The relationship involves daily calls and emails between people who live in two different worlds.
For example, the workforce at NASA is generally older. Many top managers cherish their childhood memories of watching the Apollo astronauts on TV.
Not so at SpaceX, where Musk says the average age is around 30. "At age 40, I'm relatively old," says Musk, who notes that he was born after the moon landing.
Like other tech companies, SpaceX tries to have a flat organizational structure, says Musk. The idea is that everyone can talk to everyone else, without having to go through chains of command.
"We really try to minimize any unnecessary paperwork or any bureaucratic elements," says Musk. "I think it's also easier, if you are a smaller organization than if you're a larger organization, to be more nimble."
SpaceX and NASA also have deeper cultural differences. People at NASA feel the weight of the space agency's long history, which includes heartbreaking tragedies.
Wayne Hale, a former space shuttle program manager who recently retired from NASA after working there for more than 30 years, notes that "you go through life and you have experiences and bad things happen, and from those experiences you learn perhaps to be more contemplative when you have to make choices."
For engineers, that contemplation means running more tests and doing more analysis. To a certain extent, that's a good thing, says Hale, but it costs both time and money.
"To build a lower-cost system, you need to perhaps draw the line back and not do so much," says Hale. "And that's what we're seeing with the commercial space people."
Michael Horkachuck, a NASA official who has been managing work with SpaceX, has noticed cultural differences.
"They're a little bit different in that they like to build the hardware and test it, and if it doesn't work and breaks, then they'll build another piece with a little change and test it again, and not do quite as much documentation and detailed analysis as necessarily NASA would typically do," says Horkachuck, who notes that it reminds him a bit of how the Russians approach space technology.

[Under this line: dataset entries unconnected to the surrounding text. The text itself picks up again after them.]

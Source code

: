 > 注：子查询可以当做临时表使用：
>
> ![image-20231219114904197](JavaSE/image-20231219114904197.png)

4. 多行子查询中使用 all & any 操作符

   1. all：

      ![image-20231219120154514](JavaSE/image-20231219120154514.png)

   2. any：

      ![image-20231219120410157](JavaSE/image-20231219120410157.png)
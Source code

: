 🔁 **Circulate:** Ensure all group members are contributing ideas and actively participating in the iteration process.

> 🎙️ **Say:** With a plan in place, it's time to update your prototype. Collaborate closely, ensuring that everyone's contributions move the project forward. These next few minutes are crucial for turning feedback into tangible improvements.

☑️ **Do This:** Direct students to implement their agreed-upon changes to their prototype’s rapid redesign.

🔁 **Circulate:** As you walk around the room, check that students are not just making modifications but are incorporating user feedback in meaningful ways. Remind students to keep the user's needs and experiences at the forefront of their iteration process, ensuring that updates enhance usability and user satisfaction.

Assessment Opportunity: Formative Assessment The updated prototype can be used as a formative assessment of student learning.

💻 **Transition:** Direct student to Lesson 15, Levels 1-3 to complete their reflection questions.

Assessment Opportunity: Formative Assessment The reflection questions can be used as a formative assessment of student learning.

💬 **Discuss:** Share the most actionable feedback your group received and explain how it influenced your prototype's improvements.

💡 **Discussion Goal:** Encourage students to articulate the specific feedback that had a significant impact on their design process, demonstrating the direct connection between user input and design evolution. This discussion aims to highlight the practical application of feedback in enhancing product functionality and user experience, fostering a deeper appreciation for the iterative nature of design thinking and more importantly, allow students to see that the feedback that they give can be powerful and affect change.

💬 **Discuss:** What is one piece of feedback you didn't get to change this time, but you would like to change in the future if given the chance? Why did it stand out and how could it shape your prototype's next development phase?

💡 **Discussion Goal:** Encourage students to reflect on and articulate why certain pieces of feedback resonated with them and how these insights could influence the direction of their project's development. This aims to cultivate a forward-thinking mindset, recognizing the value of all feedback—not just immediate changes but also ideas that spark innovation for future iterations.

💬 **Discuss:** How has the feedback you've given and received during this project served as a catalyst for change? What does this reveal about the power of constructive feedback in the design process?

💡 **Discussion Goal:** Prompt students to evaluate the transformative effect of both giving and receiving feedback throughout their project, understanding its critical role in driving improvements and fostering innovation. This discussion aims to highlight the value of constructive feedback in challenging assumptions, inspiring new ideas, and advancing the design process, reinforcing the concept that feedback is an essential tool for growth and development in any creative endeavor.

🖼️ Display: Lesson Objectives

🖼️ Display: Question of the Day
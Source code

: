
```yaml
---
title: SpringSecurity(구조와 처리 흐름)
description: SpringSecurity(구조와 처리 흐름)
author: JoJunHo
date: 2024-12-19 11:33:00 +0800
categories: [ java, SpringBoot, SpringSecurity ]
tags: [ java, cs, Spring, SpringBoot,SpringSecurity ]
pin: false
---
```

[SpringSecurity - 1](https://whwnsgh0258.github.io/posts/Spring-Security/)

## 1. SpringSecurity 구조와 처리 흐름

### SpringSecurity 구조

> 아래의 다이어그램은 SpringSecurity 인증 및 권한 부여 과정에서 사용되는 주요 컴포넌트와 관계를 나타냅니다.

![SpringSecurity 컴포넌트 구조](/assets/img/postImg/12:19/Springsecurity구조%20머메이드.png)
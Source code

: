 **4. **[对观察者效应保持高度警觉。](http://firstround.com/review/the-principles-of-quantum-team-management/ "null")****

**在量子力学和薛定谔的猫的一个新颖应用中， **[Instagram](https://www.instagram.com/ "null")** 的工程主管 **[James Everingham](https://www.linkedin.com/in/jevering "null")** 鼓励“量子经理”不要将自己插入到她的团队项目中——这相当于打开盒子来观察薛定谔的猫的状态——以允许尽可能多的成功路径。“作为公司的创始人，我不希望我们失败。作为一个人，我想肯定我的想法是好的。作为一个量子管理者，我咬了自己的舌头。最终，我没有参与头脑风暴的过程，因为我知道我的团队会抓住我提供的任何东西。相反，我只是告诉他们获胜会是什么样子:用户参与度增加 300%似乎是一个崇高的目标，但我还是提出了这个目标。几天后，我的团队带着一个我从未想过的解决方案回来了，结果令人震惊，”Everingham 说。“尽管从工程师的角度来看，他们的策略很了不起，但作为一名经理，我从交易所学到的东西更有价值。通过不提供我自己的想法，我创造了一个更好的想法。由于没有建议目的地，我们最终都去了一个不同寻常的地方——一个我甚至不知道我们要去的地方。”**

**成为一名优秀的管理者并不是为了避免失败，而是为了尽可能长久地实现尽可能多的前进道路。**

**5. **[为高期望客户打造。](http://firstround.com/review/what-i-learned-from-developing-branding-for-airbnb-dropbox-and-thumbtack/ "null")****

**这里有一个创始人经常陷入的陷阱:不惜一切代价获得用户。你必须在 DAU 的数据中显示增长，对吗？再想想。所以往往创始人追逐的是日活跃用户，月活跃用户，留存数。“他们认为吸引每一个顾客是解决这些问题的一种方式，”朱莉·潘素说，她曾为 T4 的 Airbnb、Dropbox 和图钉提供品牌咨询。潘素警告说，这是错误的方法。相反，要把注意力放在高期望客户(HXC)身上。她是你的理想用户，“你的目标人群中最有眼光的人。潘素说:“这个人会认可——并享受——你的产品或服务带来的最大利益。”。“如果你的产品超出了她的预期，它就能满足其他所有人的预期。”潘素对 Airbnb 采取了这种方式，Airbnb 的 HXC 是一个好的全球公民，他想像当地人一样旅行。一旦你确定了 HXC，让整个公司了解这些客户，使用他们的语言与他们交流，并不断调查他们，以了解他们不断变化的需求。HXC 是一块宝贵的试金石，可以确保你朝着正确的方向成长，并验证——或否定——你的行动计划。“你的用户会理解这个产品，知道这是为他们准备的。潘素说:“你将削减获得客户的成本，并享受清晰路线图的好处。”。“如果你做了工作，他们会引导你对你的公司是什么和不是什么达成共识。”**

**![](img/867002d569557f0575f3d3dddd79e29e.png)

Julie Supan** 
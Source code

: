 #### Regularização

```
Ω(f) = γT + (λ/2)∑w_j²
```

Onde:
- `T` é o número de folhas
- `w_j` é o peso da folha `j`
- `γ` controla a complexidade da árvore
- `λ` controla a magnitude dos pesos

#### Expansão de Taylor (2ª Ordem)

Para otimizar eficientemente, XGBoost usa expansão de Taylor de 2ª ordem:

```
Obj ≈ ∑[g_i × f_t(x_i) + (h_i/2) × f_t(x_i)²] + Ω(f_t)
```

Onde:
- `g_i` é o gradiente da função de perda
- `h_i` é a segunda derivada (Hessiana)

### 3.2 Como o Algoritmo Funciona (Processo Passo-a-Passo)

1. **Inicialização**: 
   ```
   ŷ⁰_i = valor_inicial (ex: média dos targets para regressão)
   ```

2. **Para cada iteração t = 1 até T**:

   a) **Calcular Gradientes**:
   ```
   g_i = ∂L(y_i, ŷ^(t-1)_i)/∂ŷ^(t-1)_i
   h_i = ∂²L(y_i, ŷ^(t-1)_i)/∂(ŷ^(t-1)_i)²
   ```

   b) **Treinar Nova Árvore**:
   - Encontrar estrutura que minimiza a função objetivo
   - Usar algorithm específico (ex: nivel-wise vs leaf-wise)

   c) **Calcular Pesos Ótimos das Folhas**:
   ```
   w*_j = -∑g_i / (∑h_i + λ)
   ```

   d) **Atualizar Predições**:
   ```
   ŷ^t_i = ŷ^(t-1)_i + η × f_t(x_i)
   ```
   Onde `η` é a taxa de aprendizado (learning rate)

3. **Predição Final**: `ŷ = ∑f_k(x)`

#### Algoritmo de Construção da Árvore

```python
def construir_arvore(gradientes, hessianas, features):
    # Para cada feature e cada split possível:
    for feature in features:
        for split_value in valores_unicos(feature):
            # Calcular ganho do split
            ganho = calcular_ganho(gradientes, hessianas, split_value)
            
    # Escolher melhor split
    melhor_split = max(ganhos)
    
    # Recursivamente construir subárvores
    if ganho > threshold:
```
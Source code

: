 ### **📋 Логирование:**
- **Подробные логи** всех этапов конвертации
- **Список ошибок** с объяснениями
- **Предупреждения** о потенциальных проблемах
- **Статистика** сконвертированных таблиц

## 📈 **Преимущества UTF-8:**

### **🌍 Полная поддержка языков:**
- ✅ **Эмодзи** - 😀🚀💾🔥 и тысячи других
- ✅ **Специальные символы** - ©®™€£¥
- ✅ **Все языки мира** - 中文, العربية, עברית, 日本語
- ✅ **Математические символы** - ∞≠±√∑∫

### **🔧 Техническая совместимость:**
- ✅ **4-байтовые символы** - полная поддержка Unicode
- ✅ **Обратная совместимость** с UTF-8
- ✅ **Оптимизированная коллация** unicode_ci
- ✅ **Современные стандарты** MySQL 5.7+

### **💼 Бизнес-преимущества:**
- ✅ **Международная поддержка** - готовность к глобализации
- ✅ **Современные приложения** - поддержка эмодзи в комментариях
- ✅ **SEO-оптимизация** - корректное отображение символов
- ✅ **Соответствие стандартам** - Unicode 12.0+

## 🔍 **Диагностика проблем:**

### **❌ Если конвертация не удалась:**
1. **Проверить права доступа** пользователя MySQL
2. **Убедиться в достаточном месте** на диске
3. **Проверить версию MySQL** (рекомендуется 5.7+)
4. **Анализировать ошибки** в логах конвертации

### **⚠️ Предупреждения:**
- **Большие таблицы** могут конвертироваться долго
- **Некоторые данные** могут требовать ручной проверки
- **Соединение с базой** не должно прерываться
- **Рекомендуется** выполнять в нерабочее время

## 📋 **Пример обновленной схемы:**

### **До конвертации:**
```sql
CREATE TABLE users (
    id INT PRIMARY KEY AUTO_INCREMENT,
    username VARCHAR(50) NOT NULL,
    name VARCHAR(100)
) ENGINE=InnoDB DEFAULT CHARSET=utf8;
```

But he says sometimes SpaceX sees the wisdom of NASA's ways.
"SpaceX is learning how we do things and why we do things," says Horkachuck, "and I think they are pulling some of the best ideas and methods that NASA has had and applying those to their program."
One thing that makes this give-and-take go a bit more smoothly is the fact that a fair number of the approximately 1,700 people working for SpaceX used to be employed by NASA — Musk estimates that's true of about 10 to 15 percent.
Jon Cowart, a NASA manager assigned to partner with SpaceX as it develops a vehicle that can carry astronauts, says having former NASA colleagues at meetings can really help when agency officials and SpaceX are trying to relate to each other.
"It makes it a lot easier to find that common ground as we struggle to find the right answer on a way they plan do to something that we may or may not be comfortable with," Cowart says.
Despite their differences, NASA and SpaceX share a set of core convictions. They both have an almost religious belief in the need for humans to venture forth into space, a geeky love for rockets, technical know-how — plus, they both need each other to succeed.
Some people even say SpaceX reminds them of NASA, back in the good old days.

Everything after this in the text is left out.